Résultat : ceux qui roulent pour travailler dépensent plus, mais déduisent toujours la même chose. Un décalage grandissant, qui transforme le barème en simple illusion comptable. Sur le terrain, la différence se compte en centaines d’euros perdus chaque année.

Les promesses envolées et le rapport fantôme

En 2022, le gouvernement avait promis une grande réforme : une indexation automatique du barème pour coller aux hausses de coûts réels. Un engagement martelé par Bruno Le Maire lui-même.
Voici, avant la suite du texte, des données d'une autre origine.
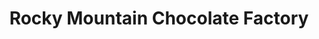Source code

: ---
title: "Rocky Mountain Chocolate Factory"
url: /bend/rocky-mountain-chocolate-factory/
shop: confectionery
---
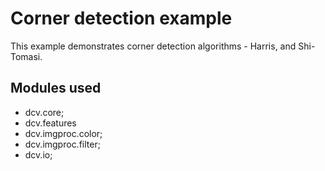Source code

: # Corner detection example


This example demonstrates corner detection algorithms - Harris, and Shi-Tomasi.


## Modules used
* dcv.core;
* dcv.features
* dcv.imgproc.color;
* dcv.imgproc.filter;
* dcv.io;
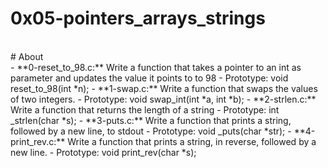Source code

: # 0x05-pointers_arrays_strings
<br>
# About
<br>
- **0-reset_to_98.c:** Write a function that takes a pointer to an int as parameter and updates the value it points to to 98
	- Prototype: void reset_to_98(int *n);
- **1-swap.c:** Write a function that swaps the values of two integers.
	- Prototype: void swap_int(int *a, int *b);
- **2-strlen.c:** Write a function that returns the length of a string
	- Prototype: int _strlen(char *s);
- **3-puts.c:** Write a function that prints a string, followed by a new line, to stdout
	- Prototype: void _puts(char *str);
- **4-print_rev.c:** Write a function that prints a string, in reverse, followed by a new line.
	- Prototype: void print_rev(char *s);


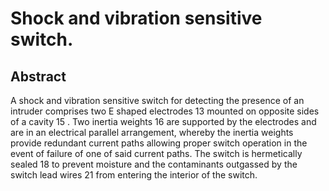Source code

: # Shock and vibration sensitive switch.

## Abstract
A shock and vibration sensitive switch for detecting the presence of an intruder comprises two E shaped electrodes 13 mounted on opposite sides of a cavity 15 . Two inertia weights 16 are supported by the electrodes and are in an electrical parallel arrangement, whereby the inertia weights provide redundant current paths allowing proper switch operation in the event of failure of one of said current paths. The switch is hermetically sealed 18 to prevent moisture and the contaminants outgassed by the switch lead wires 21 from entering the interior of the switch.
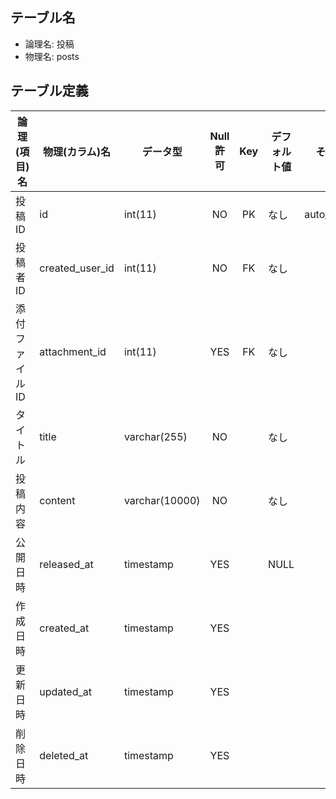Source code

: ## テーブル名

- 論理名: 投稿
- 物理名: posts

## テーブル定義

| 論理(項目)名    | 物理(カラム)名     | データ型         | Null許可  | Key | デフォルト値       | その他設定       | 備考        |
|---------------|------------------|-----------------|:--------:|:---:|------------------|----------------|-------------|
| 投稿ID         | id               | int(11)         | NO       | PK  | なし              | auto_increment | UNSIGNED    |
| 投稿者ID       | created_user_id  | int(11)         | NO       | FK  | なし              |                | UNSIGNED    |
| 添付ファイルID  | attachment_id    | int(11)         | YES      | FK  | なし              |                | UNSIGNED    |
| タイトル       | title             | varchar(255)    | NO       |    | なし              |                |             |
| 投稿内容       | content           | varchar(10000)  | NO       |    | なし              |                |             |
| 公開日時       | released_at       | timestamp       | YES      |    | NULL              |                |             |
| 作成日時       | created_at        | timestamp       | YES      |    |                   |                |             |
| 更新日時       | updated_at        | timestamp       | YES      |    |                   |                |             |
| 削除日時       | deleted_at        | timestamp       | YES      |    |                   |                |             |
Trois ans plus tard, cette promesse a pris la poussière des vieilles annonces politiques : jamais appliquée, jamais évoquée à nouveau.

Autre dossier attendu : un rapport au Parlement, censé être remis en mars 2025, pour proposer une refonte du barème intégrant des critères environnementaux. Là encore, silence radio. Aucune publication, aucune explication. Le calendrier a été oublié en route, comme si la question avait cessé d’exister.

Le contraste est saisissant : d’un côté, des contribuables qui alignent des frais de plus en plus lourds ; de l’autre, un État qui empile les promesses non tenues et les dossiers enterrés. À force de reporter, Bercy a transformé la transparence en horizon lointain.

 

Et demain, on change quoi ?

C’est bien là le problème : rien n’est prévu. Pas d’annonce pour 2026, pas de calendrier de révision, pas même une esquisse de débat public. Le gel du barème kilométrique semble voué à durer, reconduit mécaniquement d’année en année, sans explication claire.

Les associations d’usagers et de professionnels alertent régulièrement sur l’écart croissant entre les frais réels et le barème officiel. Mais ces critiques restent lettre morte. Bercy garde le silence, comme si ce sujet ne méritait pas plus d’attention qu’une note de bas de page dans le budget.